Surti menarik sebuah kursi di dekatnya. Pelan-pelan ia duduk, tanpa sedetikpun mengalihkan pandangannya dari Bari, tanpa berhenti tersenyum tipis menggoda. Setelah duduk, perlahan-lahan Surti mengangkat satu kakinya untuk ditopangkan di sandaran kursi. Pelan-pelan Bari melihat selangkangan istrinya terkuak. Bari menahan nafas menunggu sampai lembah cinta yang selalu nikmat untuk ditelusuri dengan jari atau lidahnya itu betul-betul terkuak sempurna. Wajah Surti merona nakal dan genit menggoda, ketika akhirnya kakinya tertumpang di sandaran kursi. Selangkangannya terkuak sempurna. Terpampang sepenuhnya untuk dipandang sepuasnya oleh sang suami.

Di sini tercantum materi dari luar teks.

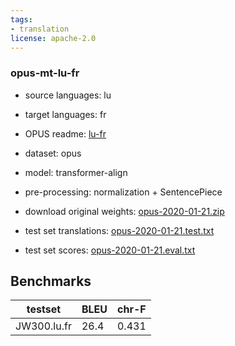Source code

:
 ```yaml
---
tags:
- translation
license: apache-2.0
---
```


### opus-mt-lu-fr

* source languages: lu
* target languages: fr
*  OPUS readme: [lu-fr](https://github.com/Helsinki-NLP/OPUS-MT-train/blob/master/models/lu-fr/README.md)

*  dataset: opus
* model: transformer-align
* pre-processing: normalization + SentencePiece
* download original weights: [opus-2020-01-21.zip](https://object.pouta.csc.fi/OPUS-MT-models/lu-fr/opus-2020-01-21.zip)
* test set translations: [opus-2020-01-21.test.txt](https://object.pouta.csc.fi/OPUS-MT-models/lu-fr/opus-2020-01-21.test.txt)
* test set scores: [opus-2020-01-21.eval.txt](https://object.pouta.csc.fi/OPUS-MT-models/lu-fr/opus-2020-01-21.eval.txt)

## Benchmarks

| testset               | BLEU  | chr-F |
|-----------------------|-------|-------|
| JW300.lu.fr 	| 26.4 	| 0.431 |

Bari bersiap untuk bangkit, tetapi gerakannya terhenti karena Surti cepat sekali mengangkat telunjuknya dan berdesah seksi, “Ssst.., jangan beranjak.., tetap di tempatmu..”.
Bari kembali duduk, dan lalu membelalakkan matanya melihat apa yang sedang dikerjakan istrinya.
Surti memasukkan satu jari tengahnya ke mulutnya. Pelan sekali, dengan gaya seksi, wanita itu menyedot-nyedot jarinya sendiri, membuatnya basah dari ujung sampai ke pangkalnya. Lalu, Surti menggunakan jari yang basah itu untuk membuat sebuah alur. Pelan-pelan ia mengguratkan jarinya dari dagu, turun ke leher, turun ke antara dua bukit payudaranya, berputar naik ke salah satu putingnya yang segera bereaksi tegak lalu turun lagi ke perutnya, berputar-putar di pusarnya lalu terus turun. Bari menelan ludah dan menahan nafas. Jari itu terus turun ke selangkangan menyerong sedikit untuk melintas cepat di lepitan pertemuan antara paha dan pinggulnya lalu menyelinap di antara dua bibir kewanitaannya. Naik ke atas sampai ke lepitan yang menyembunyikan tombol asmaranya berputar sejenak di sana lalu turun lagi.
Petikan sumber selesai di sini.